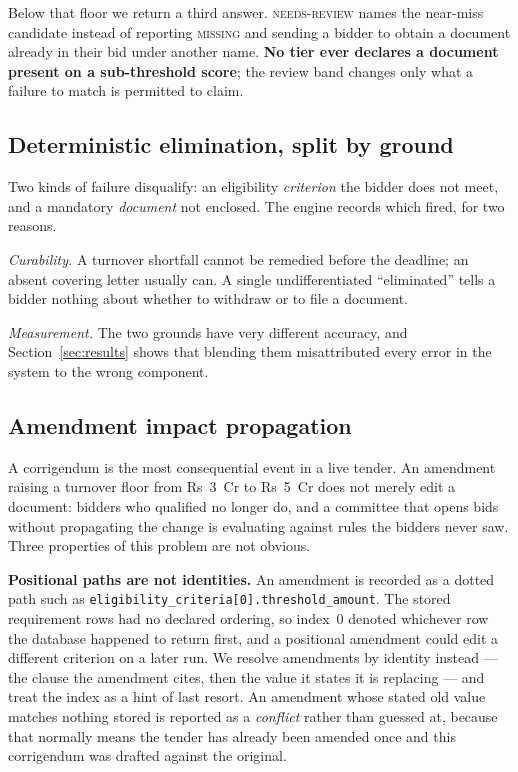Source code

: \documentclass[conference]{IEEEtran}
\begin{document}
Below that floor we return a third answer. \textsc{needs-review} names the
near-miss candidate instead of reporting \textsc{missing} and sending a bidder
to obtain a document already in their bid under another name. \textbf{No tier
ever declares a document present on a sub-threshold score}; the review band
changes only what a failure to match is permitted to claim.

\subsection{Deterministic elimination, split by ground}

Two kinds of failure disqualify: an eligibility \emph{criterion} the bidder does
not meet, and a mandatory \emph{document} not enclosed. The engine records which
fired, for two reasons.

\textit{Curability.} A turnover shortfall cannot be remedied before the
deadline; an absent covering letter usually can. A single undifferentiated
``eliminated'' tells a bidder nothing about whether to withdraw or to file a
document.

\textit{Measurement.} The two grounds have very different accuracy, and
Section~\ref{sec:results} shows that blending them misattributed every error in
the system to the wrong component.

\subsection{Amendment impact propagation}
\label{sec:corrigendum}

A corrigendum is the most consequential event in a live tender. An amendment
raising a turnover floor from Rs~3~Cr to Rs~5~Cr does not merely edit a
document: bidders who qualified no longer do, and a committee that opens bids
without propagating the change is evaluating against rules the bidders never
saw. Three properties of this problem are not obvious.

\textbf{Positional paths are not identities.} An amendment is recorded as a
dotted path such as \texttt{eligibility\_criteria[0].threshold\_amount}. The
stored requirement rows had no declared ordering, so index~0 denoted whichever
row the database happened to return first, and a positional amendment could
edit a different criterion on a later run. We resolve amendments by identity
instead --- the clause the amendment cites, then the value it states it is
replacing --- and treat the index as a hint of last resort. An amendment whose
stated old value matches nothing stored is reported as a \emph{conflict} rather
than guessed at, because that normally means the tender has already been
amended once and this corrigendum was drafted against the original.
\end{document}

▬▬▬▬▬▬▬▬▬▬

Try it -
Write out the listing above in full, word for word, with no pictures.

Answer to this exercise -
Source code

: \documentclass[conference]{IEEEtran}
\begin{document}
Below that floor we return a third answer. \textsc{needs-review} names the
near-miss candidate instead of reporting \textsc{missing} and sending a bidder
to obtain a document already in their bid under another name. \textbf{No tier
ever declares a document present on a sub-threshold score}; the review band
changes only what a failure to match is permitted to claim.

\subsection{Deterministic elimination, split by ground}

Two kinds of failure disqualify: an eligibility \emph{criterion} the bidder does
not meet, and a mandatory \emph{document} not enclosed. The engine records which
fired, for two reasons.

\textit{Curability.} A turnover shortfall cannot be remedied before the
deadline; an absent covering letter usually can. A single undifferentiated
``eliminated'' tells a bidder nothing about whether to withdraw or to file a
document.

\textit{Measurement.} The two grounds have very different accuracy, and
Section~\ref{sec:results} shows that blending them misattributed every error in
the system to the wrong component.

\subsection{Amendment impact propagation}
\label{sec:corrigendum}

A corrigendum is the most consequential event in a live tender. An amendment
raising a turnover floor from Rs~3~Cr to Rs~5~Cr does not merely edit a
document: bidders who qualified no longer do, and a committee that opens bids
without propagating the change is evaluating against rules the bidders never
saw. Three properties of this problem are not obvious.

\textbf{Positional paths are not identities.} An amendment is recorded as a
dotted path such as \texttt{eligibility\_criteria[0].threshold\_amount}. The
stored requirement rows had no declared ordering, so index~0 denoted whichever
row the database happened to return first, and a positional amendment could
edit a different criterion on a later run. We resolve amendments by identity
instead --- the clause the amendment cites, then the value it states it is
replacing --- and treat the index as a hint of last resort. An amendment whose
stated old value matches nothing stored is reported as a \emph{conflict} rather
than guessed at, because that normally means the tender has already been
amended once and this corrigendum was drafted against the original.
\end{document}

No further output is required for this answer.